═══ Source material

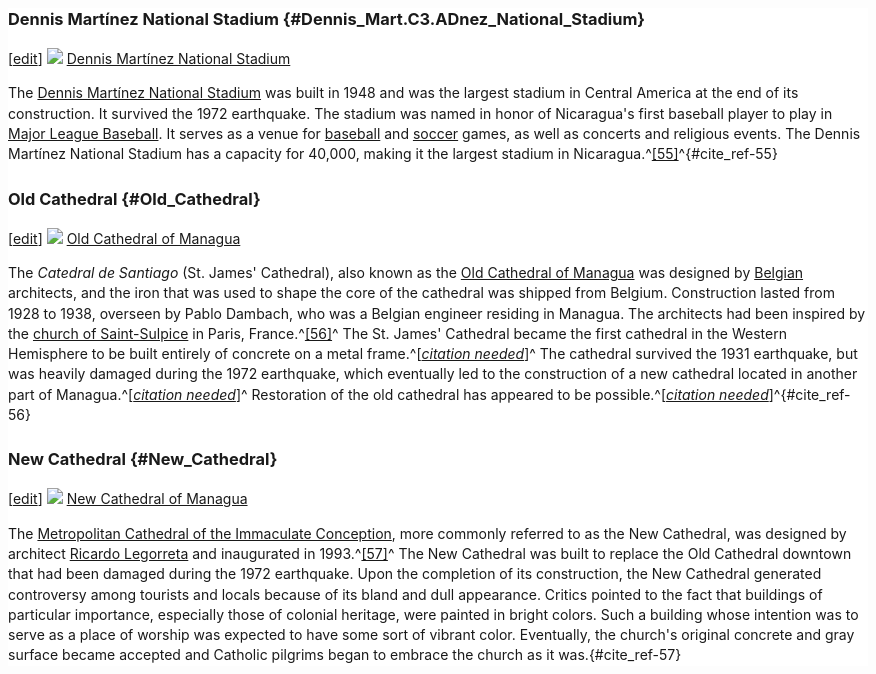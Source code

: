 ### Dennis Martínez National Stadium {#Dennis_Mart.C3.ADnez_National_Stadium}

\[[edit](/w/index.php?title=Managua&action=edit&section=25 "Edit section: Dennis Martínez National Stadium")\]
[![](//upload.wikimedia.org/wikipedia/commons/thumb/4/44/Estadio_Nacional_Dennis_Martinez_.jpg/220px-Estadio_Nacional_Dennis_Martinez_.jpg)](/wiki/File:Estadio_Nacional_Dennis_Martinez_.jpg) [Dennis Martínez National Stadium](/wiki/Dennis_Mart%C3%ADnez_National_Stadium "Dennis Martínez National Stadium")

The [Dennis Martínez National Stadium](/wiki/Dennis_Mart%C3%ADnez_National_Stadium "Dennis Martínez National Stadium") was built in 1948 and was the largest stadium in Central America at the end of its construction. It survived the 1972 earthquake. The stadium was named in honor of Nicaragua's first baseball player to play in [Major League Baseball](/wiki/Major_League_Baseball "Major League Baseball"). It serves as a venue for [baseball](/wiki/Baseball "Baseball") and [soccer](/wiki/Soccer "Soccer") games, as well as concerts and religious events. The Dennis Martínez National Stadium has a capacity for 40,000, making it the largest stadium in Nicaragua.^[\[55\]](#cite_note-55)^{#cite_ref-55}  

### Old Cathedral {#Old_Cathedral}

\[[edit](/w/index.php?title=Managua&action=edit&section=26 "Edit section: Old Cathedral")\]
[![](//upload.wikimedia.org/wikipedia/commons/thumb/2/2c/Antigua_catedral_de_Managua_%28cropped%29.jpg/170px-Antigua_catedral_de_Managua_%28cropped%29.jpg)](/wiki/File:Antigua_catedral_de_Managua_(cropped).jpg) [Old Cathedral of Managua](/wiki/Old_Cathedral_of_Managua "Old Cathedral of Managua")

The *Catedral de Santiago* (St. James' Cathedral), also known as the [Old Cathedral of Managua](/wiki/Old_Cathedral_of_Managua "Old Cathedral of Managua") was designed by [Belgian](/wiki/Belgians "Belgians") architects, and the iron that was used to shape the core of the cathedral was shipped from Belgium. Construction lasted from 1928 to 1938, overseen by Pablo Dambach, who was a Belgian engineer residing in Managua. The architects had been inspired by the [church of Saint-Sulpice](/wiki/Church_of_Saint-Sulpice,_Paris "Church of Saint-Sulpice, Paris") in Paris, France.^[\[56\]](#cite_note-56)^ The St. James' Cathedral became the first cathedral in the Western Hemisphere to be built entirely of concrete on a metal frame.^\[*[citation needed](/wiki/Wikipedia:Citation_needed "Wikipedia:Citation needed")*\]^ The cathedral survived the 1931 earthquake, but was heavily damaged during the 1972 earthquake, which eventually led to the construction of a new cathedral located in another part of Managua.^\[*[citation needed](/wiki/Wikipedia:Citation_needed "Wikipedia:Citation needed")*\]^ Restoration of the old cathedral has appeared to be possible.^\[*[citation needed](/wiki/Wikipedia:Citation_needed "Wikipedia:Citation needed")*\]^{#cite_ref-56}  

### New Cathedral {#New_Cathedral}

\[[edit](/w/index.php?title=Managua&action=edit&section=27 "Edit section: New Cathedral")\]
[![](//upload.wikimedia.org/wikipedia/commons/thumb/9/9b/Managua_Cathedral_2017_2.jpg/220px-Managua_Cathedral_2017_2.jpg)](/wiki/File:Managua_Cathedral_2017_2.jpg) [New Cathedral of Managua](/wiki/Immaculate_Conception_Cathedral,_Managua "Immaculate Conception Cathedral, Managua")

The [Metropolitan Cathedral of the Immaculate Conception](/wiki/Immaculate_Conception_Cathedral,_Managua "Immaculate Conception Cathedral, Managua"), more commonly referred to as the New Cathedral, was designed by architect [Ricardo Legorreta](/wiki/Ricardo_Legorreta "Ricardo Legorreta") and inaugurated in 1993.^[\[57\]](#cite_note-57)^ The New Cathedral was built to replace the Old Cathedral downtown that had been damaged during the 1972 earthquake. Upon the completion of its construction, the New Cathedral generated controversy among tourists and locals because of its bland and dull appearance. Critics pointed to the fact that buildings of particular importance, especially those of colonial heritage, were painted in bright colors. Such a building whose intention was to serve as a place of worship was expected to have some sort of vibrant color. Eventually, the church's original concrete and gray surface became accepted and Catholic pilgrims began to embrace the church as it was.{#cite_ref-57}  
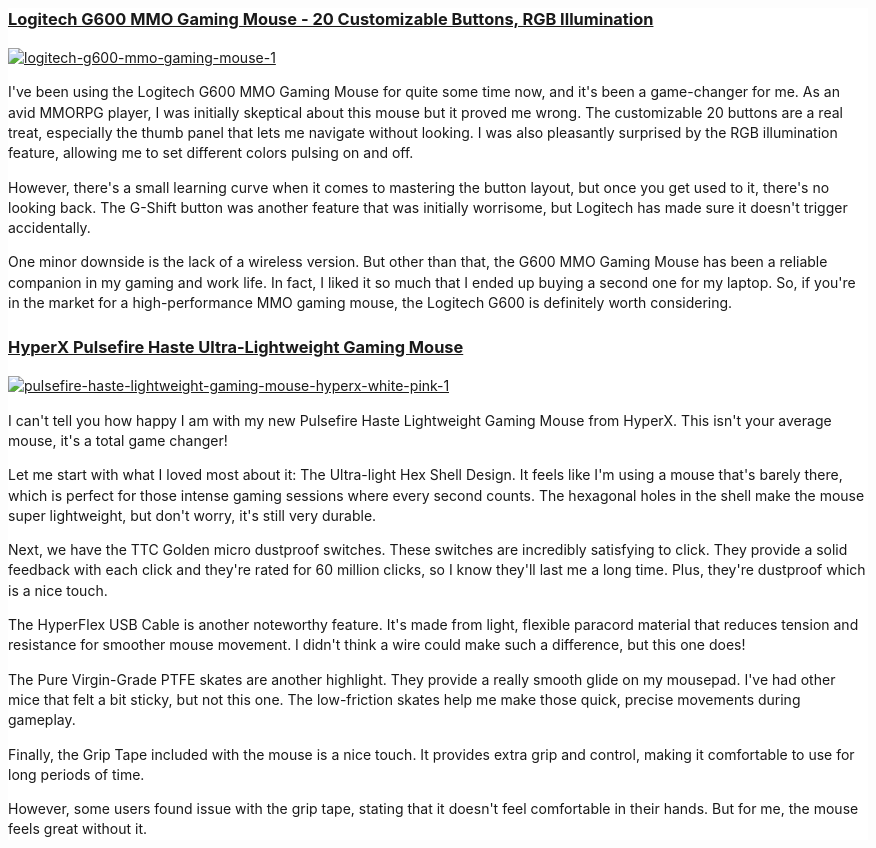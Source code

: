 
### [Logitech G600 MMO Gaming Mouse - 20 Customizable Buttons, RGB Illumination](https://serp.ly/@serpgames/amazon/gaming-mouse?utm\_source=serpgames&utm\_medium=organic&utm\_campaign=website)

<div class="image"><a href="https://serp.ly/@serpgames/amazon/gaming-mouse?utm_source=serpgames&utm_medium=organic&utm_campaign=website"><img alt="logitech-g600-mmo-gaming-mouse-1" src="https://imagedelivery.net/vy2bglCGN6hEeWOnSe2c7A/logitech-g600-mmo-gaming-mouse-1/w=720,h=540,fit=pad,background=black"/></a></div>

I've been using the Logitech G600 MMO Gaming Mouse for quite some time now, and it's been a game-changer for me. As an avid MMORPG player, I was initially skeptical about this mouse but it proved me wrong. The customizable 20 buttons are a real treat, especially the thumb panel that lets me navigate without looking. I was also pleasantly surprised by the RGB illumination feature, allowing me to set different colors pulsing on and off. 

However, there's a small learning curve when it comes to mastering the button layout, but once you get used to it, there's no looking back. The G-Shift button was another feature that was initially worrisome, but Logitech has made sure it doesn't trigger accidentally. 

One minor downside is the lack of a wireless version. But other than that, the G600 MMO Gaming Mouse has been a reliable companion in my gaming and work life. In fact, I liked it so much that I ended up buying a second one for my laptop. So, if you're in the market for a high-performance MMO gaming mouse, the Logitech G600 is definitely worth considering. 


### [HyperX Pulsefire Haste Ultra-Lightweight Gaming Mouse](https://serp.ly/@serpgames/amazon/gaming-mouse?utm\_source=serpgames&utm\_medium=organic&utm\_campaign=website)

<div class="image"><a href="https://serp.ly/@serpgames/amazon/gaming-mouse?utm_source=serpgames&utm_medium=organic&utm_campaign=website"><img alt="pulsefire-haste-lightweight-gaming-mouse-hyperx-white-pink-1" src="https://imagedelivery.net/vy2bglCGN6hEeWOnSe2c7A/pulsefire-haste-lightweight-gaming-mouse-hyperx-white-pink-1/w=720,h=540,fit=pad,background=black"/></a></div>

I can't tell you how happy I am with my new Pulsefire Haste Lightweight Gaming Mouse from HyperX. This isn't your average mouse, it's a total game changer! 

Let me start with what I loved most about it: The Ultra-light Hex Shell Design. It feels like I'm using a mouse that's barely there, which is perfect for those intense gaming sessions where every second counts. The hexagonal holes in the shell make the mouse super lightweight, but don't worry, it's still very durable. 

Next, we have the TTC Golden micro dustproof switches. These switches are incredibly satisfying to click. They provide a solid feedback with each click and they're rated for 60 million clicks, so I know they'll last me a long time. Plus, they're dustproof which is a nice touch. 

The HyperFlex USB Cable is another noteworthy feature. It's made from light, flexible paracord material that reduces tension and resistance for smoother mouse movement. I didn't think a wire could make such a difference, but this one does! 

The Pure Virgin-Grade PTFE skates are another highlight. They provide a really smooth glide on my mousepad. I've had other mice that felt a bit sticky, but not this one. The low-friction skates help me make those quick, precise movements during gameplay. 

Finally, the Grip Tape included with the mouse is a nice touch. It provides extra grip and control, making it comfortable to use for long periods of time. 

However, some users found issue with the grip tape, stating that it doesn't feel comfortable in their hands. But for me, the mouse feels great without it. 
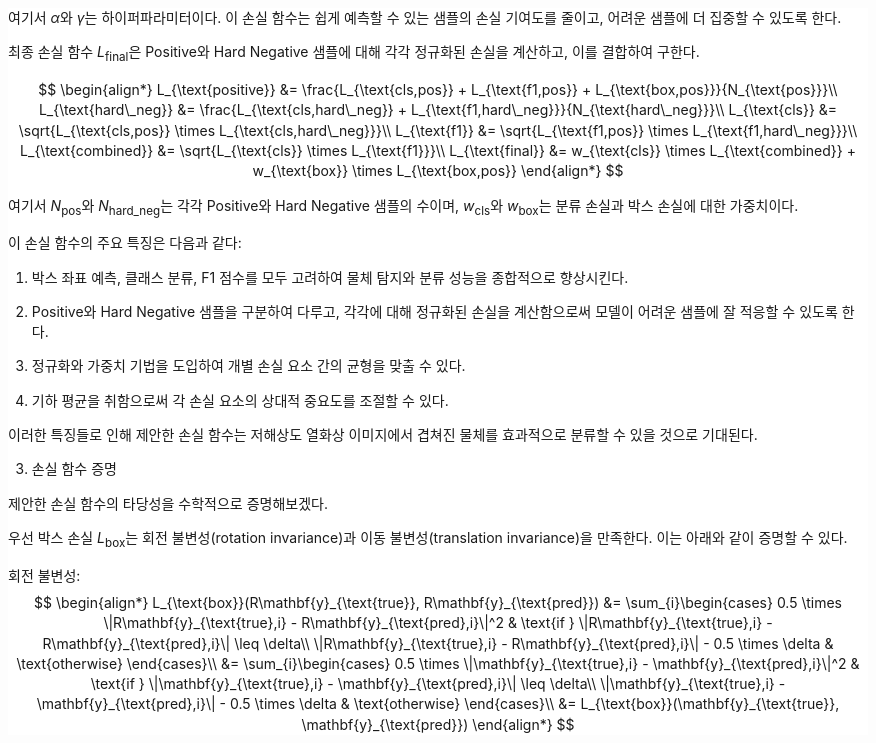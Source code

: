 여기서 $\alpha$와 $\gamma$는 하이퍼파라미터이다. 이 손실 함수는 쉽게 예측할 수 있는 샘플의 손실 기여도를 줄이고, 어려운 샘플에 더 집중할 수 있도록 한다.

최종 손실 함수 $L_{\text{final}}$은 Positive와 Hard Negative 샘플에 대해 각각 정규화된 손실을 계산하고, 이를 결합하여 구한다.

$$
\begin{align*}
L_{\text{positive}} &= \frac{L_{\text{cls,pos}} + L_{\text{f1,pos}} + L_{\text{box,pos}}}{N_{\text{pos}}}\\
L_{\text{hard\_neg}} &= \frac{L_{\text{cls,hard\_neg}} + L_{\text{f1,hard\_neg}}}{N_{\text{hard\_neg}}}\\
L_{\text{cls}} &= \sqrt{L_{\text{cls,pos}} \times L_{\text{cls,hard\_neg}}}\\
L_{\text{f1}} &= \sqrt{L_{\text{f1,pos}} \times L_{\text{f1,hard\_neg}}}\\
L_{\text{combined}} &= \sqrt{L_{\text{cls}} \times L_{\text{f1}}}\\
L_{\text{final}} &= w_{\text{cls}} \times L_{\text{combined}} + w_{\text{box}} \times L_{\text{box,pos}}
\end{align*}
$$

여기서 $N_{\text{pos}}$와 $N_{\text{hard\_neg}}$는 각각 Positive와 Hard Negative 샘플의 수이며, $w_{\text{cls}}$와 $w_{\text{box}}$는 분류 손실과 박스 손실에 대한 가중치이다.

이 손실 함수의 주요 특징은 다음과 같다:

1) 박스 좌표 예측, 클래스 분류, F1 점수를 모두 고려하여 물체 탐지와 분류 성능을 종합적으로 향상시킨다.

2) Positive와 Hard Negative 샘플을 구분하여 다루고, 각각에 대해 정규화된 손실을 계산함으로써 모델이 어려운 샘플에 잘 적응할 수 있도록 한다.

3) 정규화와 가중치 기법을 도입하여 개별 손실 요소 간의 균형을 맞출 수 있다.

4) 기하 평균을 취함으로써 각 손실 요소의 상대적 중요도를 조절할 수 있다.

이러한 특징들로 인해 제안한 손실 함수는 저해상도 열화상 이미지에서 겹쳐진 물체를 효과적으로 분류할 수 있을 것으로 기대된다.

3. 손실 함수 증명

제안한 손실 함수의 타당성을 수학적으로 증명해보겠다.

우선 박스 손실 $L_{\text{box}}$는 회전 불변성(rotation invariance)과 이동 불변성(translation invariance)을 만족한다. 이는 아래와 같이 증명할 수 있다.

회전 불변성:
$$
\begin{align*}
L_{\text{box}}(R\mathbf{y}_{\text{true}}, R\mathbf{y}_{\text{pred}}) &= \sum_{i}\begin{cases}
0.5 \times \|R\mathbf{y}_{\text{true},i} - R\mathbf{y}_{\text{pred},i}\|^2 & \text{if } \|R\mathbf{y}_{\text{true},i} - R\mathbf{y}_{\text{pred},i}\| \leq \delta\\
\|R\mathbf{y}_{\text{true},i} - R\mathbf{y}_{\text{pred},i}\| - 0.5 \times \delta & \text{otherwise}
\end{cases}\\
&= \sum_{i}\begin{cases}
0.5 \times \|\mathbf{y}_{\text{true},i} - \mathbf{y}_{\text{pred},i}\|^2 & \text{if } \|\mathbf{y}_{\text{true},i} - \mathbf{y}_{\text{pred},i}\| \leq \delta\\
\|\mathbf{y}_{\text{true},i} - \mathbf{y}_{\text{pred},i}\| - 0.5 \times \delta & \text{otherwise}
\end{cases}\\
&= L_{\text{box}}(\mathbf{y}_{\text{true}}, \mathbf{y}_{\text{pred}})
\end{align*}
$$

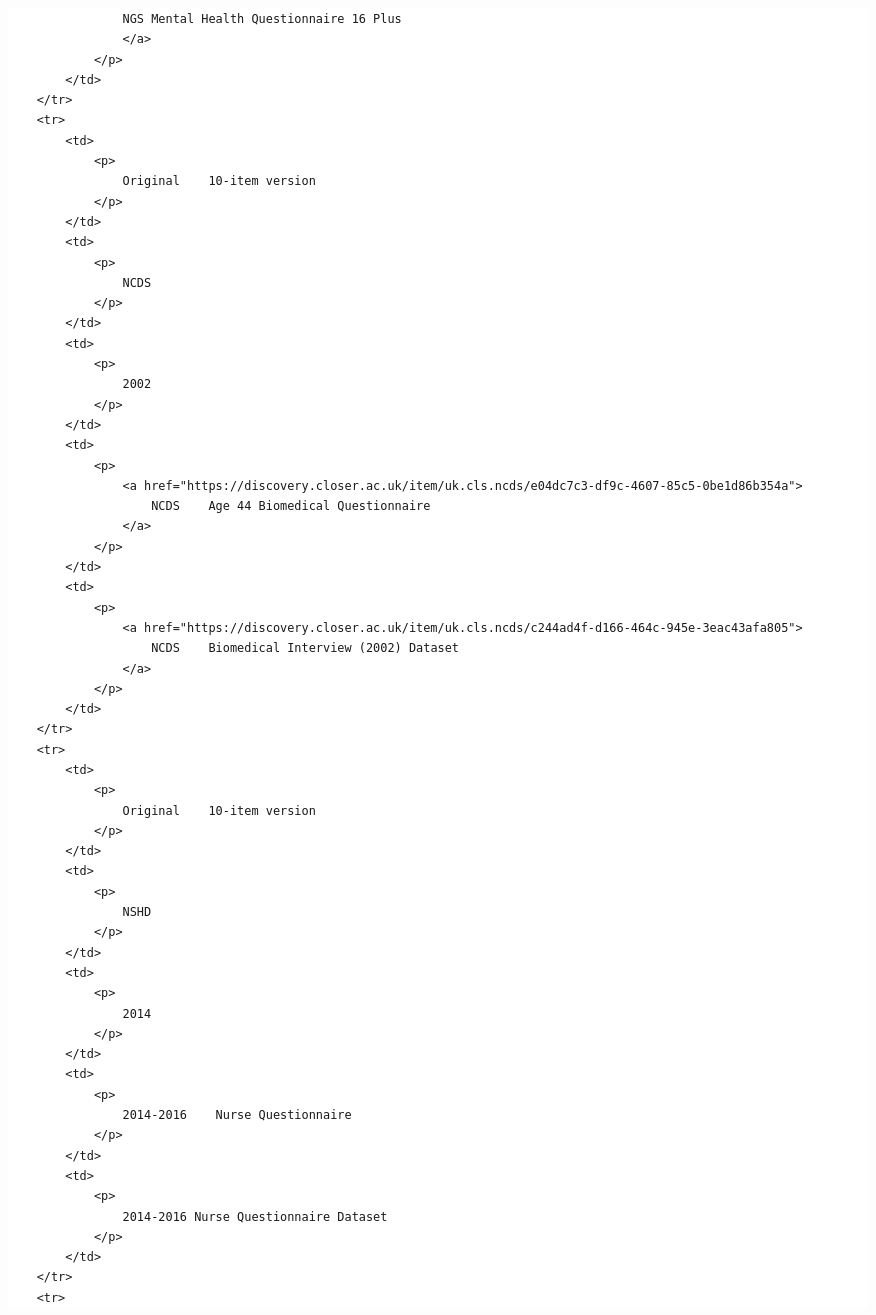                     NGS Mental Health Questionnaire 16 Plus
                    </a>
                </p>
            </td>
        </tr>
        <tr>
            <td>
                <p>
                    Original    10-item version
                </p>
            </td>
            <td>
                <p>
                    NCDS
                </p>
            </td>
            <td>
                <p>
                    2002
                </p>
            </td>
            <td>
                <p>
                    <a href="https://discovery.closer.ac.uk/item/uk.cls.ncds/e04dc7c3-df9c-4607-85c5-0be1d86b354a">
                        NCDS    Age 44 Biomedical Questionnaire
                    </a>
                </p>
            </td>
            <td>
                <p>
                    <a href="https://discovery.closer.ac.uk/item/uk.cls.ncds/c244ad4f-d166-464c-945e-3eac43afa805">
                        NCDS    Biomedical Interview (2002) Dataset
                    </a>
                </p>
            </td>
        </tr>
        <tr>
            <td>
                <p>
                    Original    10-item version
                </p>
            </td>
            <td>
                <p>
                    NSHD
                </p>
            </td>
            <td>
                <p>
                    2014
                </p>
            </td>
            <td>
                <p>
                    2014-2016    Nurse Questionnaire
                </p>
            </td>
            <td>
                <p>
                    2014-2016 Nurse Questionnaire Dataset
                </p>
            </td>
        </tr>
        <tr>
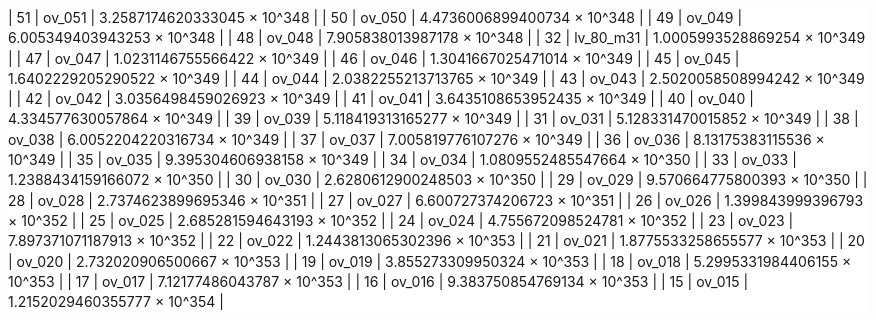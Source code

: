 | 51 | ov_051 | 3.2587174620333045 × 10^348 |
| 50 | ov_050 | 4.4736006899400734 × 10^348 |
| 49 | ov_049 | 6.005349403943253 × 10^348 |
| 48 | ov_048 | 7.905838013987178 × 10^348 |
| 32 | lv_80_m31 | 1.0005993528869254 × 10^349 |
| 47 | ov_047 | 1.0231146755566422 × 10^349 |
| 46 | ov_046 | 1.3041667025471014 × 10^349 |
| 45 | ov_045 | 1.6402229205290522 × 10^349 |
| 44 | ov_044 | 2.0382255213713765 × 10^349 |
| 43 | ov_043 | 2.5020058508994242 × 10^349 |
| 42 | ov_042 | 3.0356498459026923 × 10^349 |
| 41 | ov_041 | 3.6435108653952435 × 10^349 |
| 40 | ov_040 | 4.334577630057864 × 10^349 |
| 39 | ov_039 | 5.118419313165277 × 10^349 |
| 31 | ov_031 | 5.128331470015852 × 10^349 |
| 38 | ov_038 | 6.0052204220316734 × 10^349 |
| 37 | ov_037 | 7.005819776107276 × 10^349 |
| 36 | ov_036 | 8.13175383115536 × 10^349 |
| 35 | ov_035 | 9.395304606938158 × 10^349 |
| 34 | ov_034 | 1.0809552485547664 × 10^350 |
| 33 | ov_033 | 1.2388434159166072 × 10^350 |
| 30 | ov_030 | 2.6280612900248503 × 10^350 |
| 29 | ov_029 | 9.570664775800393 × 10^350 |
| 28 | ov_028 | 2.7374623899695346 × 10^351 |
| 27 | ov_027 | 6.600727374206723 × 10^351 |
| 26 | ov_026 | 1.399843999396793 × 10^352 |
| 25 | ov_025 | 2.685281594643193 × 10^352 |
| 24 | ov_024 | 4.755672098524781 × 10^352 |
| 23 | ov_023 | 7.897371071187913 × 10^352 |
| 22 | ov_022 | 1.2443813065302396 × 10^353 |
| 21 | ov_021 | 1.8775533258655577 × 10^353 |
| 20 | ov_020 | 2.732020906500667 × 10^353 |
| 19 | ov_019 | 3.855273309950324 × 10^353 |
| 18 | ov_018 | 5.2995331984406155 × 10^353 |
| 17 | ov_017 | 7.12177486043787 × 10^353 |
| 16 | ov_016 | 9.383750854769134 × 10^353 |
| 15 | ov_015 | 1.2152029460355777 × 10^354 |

══════

## Your assignment
Scan the entries above for the string "Dataset", and copy every line where it turns up.

## Response area
                        NCDS    Biomedical Interview (2002) Dataset
                    2014-2016 Nurse Questionnaire Dataset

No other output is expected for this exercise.